This is because the annular steps 174 and 180 of the plunger and
cup, respectively, define a radial step differential sufficient to
guarantee adequate flow even with full carboning. With this in
mind, it is further beneficial to actually encourage the formation
of carboning, since after the cup and plunger are fully carboned,
the open nozzle unit injector will operate very consistently with a
guaranteed labyrinth flow area.
With reference now to FIG. 6, a view similar to FIGS. 4 and 5 is
shown except that the lower plunger 128 is in an intermediate
position between that shown in FIGS. 4 and 5. This intermediate
position corresponds to either a position just subsequent to that
in FIG. 5 wherein the lower plunger 128 is in the process of being
retracted away from the cup 116 which occurs just prior to the
start of metering, or to the position just after metering has been
completed and injection of fuel within the metering chamber is
occurring. In either case, it can be seen how the annular step 174
on the lower plunger 128 between plunger portions 170 and 172 is
offset from the annular step 180 between inner wall surfaces 176
and 178 of the cup 116. Moreover, the plunger surface portion 170
is still in a position partially adjacent the upper inner wall
portion 176, and the lowermost plunger portion 172 is still
partially adjacent the inner wall portion 178.

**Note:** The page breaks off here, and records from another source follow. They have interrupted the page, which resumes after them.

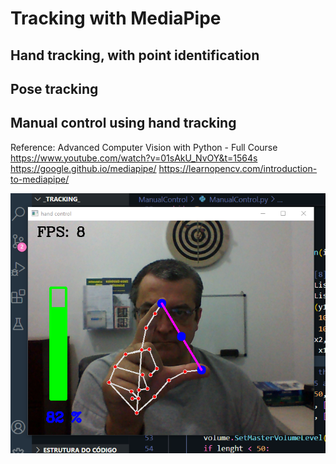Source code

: # Tracking with MediaPipe


## Hand tracking, with point identification

## Pose tracking

## Manual control using hand tracking

Reference: Advanced Computer Vision with Python - Full Course
           https://www.youtube.com/watch?v=01sAkU_NvOY&t=1564s
           https://google.github.io/mediapipe/
           https://learnopencv.com/introduction-to-mediapipe/

 ![Manual Control](https://github.com/AntonioCastilho/_Tracking_/blob/main/ManualControl/manual_control.png?raw=true)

In the preferred embodiment of the stepped plunger and cup design
of the present invention, the radial gap or clearance between the
minor diameter portions of the plunger and the inner wall of the
cup is preferably maintained within the range of between 0.001 and
0.004 inches, and the metering clearance is between 0.006 and 0.008
inches. However, it is understood that the clearance can be
adjusted according to each specific situation or application,
depending on operating conditions and the like.

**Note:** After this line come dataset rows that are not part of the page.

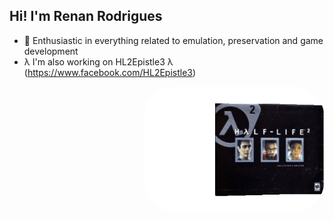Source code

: 
<!--

- 🔭 I’m currently working on ...
- 🌱 I’m currently learning ...
- 👯 I’m looking to collaborate on ...
- 🤔 I’m looking for help with ...
- 💬 Ask me about ...
- 📫 How to reach me: ...
- 😄 Pronouns: ...
- ⚡ Fun fact: ...

- 🌱 I'm currently learning Javascript and its frameworks
-->

## Hi! I'm Renan Rodrigues
- 🔭 Enthusiastic in everything related to emulation, preservation and game development
- λ I'm also working on HL2Epistle3 λ (https://www.facebook.com/HL2Epistle3)
<!-- 
<div align="center">
  <a href="https://github.com/RenanRodriguesRecife">
  <img height="180em" src="https://github-readme-stats.vercel.app/api?username=RenanRodriguesRecife&show_icons=true&theme=radical&include_all_commits=true&count_private=true"/>
  <img height="180em" src="https://github-readme-stats.vercel.app/api/top-langs/?username=RenanRodriguesRecife&layout=compact&langs_count=7&theme=radical"/>
</div>
 
 -->
<!-- [![Ashutosh's github activity graph](https://activity-graph.herokuapp.com/graph?username=RenanRodriguesRecife&bg_color=0d1117&color=fb047b&line=fb7ecd&point=ffbde0&area=true&hide_border=true)](https://github.com/ashutosh00710/github-readme-activity-graph) -->

<!--   
<p align="center">
  <img src="https://github-profile-trophy.vercel.app/?username=RenanRodriguesRecife&theme=dracula&row=2&no-bg=true&column=3&margin-w=15&margin-h=15" />
</p>
 -->
  
<!--  ### Main skills: -->
  
  
<!--  ### Studying in this moment: -->
<!--  
<div style="display: inline_block"><br>
  <img align="center" alt="Js" title="JS" src="https://img.shields.io/badge/JavaScript-F7DF1E?style=for-the-badge&logo=javascript&logoColor=black">
  <img align="center" alt="Ts" title="TS" src="https://img.shields.io/badge/TypeScript-007ACC?style=for-the-badge&logo=typescript&logoColor=white">
  <img align="center" alt="HTML" title="HTML" src="https://img.shields.io/badge/HTML5-E34F26?style=for-the-badge&logo=html5&logoColor=white">
  <img align="center" alt="CSS" title="CSS" src="https://img.shields.io/badge/CSS3-1572B6?style=for-the-badge&logo=css3&logoColor=white">
  <img align="center" alt="SASS" title="SASS" src="https://img.shields.io/badge/Sass-CC6699?style=for-the-badge&logo=sass&logoColor=white">
</div>
   -->
<div> 

  <a href="https://www.facebook.com/HL2Epistle3"><img align="right" alt="Pixel-art" height="200" style="border-radius:50px;"    src=".assets/half-life-half-life2.gif"></a>
</div>

<!--
 
<div style="display: inline_block"><br>
  <img align="center" alt="Python" title="Python" src="https://img.shields.io/badge/Python-3776AB?style=for-the-badge&logo=python&logoColor=white">
  <img align="center" alt="Ruby" title="Ruby" src="https://img.shields.io/badge/Ruby-CC342D?style=for-the-badge&logo=ruby&logoColor=white">
  <img align="center" alt="Csharp" title="Csharp" src="https://img.shields.io/badge/C%23-239120?style=for-the-badge&logo=c-sharp&logoColor=white">
  <img align="center" alt="C" title="C" src="https://img.shields.io/badge/C-00599C?style=for-the-badge&logo=c&logoColor=white">
  <img align="center" alt="C++" title="C++" src="https://img.shields.io/badge/C%2B%2B-00599C?style=for-the-badge&logo=c%2B%2B&logoColor=white">
  <img align="center" alt="Java" title="Java" src="https://img.shields.io/badge/Java-ED8B00?style=for-the-badge&logo=java&logoColor=white">
  <img align="center" alt="PHP" title="PHP" src="https://img.shields.io/badge/PHP-777BB4?style=for-the-badge&logo=php&logoColor=white">
</div>  
  
<div style="display: inline_block"><br>
  <img align="center" alt="Node" title="Node" src="https://img.shields.io/badge/Node.js-43853D?style=for-the-badge&logo=node.js&logoColor=white">
  <img align="center" alt="React" title="React" src="https://img.shields.io/badge/React-20232A?style=for-the-badge&logo=react&logoColor=61DAFB">
  <img align="center" alt="Angular" title="Angular" src="https://img.shields.io/badge/Angular-DD0031?style=for-the-badge&logo=angular&logoColor=white">
  <img align="center" alt="Django" title="Django" src="https://img.shields.io/badge/Django-092E20?style=for-the-badge&logo=django&logoColor=white">
  <img align="center" alt="Rails" title="Rails" src="https://img.shields.io/badge/Ruby_on_Rails-CC0000?style=for-the-badge&logo=ruby-on-rails&logoColor=white">
</div>
  
<div style="display: inline_block"><br
  <img align="center" alt="MySQL" title="MySQL" src="https://img.shields.io/badge/MySQL-00000F?style=for-the-badge&logo=mysql&logoColor=white">
  <img align="center" alt="PostgreSQL" title="PostgreSQL" src="https://img.shields.io/badge/PostgreSQL-316192?style=for-the-badge&logo=postgresql&logoColor=white">
  <img align="center" alt="SQLite" title="SQLite" src="https://img.shields.io/badge/SQLite-07405E?style=for-the-badge&logo=sqlite&logoColor=white">
  <img align="center" alt="MongoDB" title="MongoDB" src="https://img.shields.io/badge/MongoDB-4EA94B?style=for-the-badge&logo=mongodb&logoColor=white">
  <img align="center" alt="PLSql" title="PLSql" src="https://img.shields.io/badge/PLSQL-F80000?style=for-the-badge&logo=oracle&logoColor=black">
</div>

<div style="display: inline_block"><br>
  <img align="center" alt="Vando-github" src="https://img.shields.io/badge/GitHub-100000?style=for-the-badge&logo=github&logoColor=white">
  <img align="center" alt="Vando-gimp" src="https://img.shields.io/badge/gimp-5C5543?style=for-the-badge&logo=gimp&logoColor=white">
  <img align="center" alt="Vando-photoshop" src="https://img.shields.io/badge/Adobe-Photoshop-31A8FF?style=for-the-badge&logo=Adobe-Photoshop&labelColor=0a446b&logoWidth=15">
  <img align="center" alt="Vando-figma" src="https://img.shields.io/badge/Figma-F24E1E?style=for-the-badge&logo=figma&logoColor=white">
<div> 
  
<div style="display: inline_block"><br>  
  <img align="center" alt="Unity" title="Unity" src="https://img.shields.io/badge/Unity-100000?style=for-the-badge&logo=unity&logoColor=white">
  <img align="center" alt="Unreal" title="Unreal" src="https://img.shields.io/badge/-Unreal%20Engine-313131?style=for-the-badge&logo=unreal-engine&logoColor=white">
  <img align="center" alt="Audacity" title="Audacity" src="https://img.shields.io/badge/Audacity-007ACC?style=for-the-badge&logo=audacity&logoColor=white">
  
</div>
   -->
<div>  
  <!--  ![Snake animation](https://github.com/RenanRodriguesRecife/RenanRodriguesRecife/blob/output/github-contribution-grid-snake.svg)-->
</div>

<!-- 
<div align="center">
<br><p align="centre"><b>Visitors Count</b></p>  
<p align="center"><img align="center" src="https://profile-counter.glitch.me/{RenanRodriguesRecife}/count.svg" /></p> 
<br>
</div>
  
##
-->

As seen in FIGS. 7 and 8, the lower plunger minor diameter portions
170 and 172 and cup inner wall surfaces 176 and 178 are illustrated
with a carboning layer thereon to the point that the surfaces are
considered fully carboned. Specifically, the uppermost minor
diameter portion 170 is shown coated with a carbon layer C.sub.1
(in cross-section), the lowermost minor diameter plunger section
172 is shown coated by a carbon layer C.sub.3, the uppermost cup
inner wall portion is coated with a carbon layer C.sub.2, and the
lowermost cup inner wall portion 178 is coated with a carbon layer
C.sub.4. The total thickness of these carbon layers is
advantageously limited by the size of the radial gap x. As the
lower plunger 128 moves axially relative to the cup 116, the carbon
layers C.sub.1 and C.sub.2 and C.sub.3 and C.sub.4, are are slid
with respect to one another leaving therebetween only a minimal
flow path in this intermediate position through the labyrinth flow
area. The thickness of the layers illustrated in FIGS. 7 and 8 are
exaggerated for the purposes of illustration, but accurately depict
the effect of carboning on the labyrinth flow area and the
sensitivity of metering to the affects of carboning.
While the lower plunger 128 is in the process of being retracted
for fuel metering, and as described above with regard to FIG. 6,
the minor diameter plunger portions 170 and 172 lie partially
adjacent the cup inner surface portions 176 and 178, respectively,
with the carbon layers C.sub.1, C.sub.2, and C.sub.3, C.sub.4, in
contact with one another. Then, as the lower plunger 128 is fully
retracted, and metering begins, the lowermost minor diameter
plunger portion 172 has also been moved to a position above the
annular step 180 of the cup inner wall and has assumed a position
adjacent to but spaced from the next upper cup inner wall portion
176. Moreover, the carbon layer C.sub.3 has assumed a position
adjacent the carbon layer C.sub.2 which is offset radially away
from the carbon layer C.sub.3 by an amount defined by the annular
step 180. This amount of step differential represented by annular
step 180 ensures the adequate flow area through the labyrinth flow
area even after the plunger and cup surfaces are fully carboned.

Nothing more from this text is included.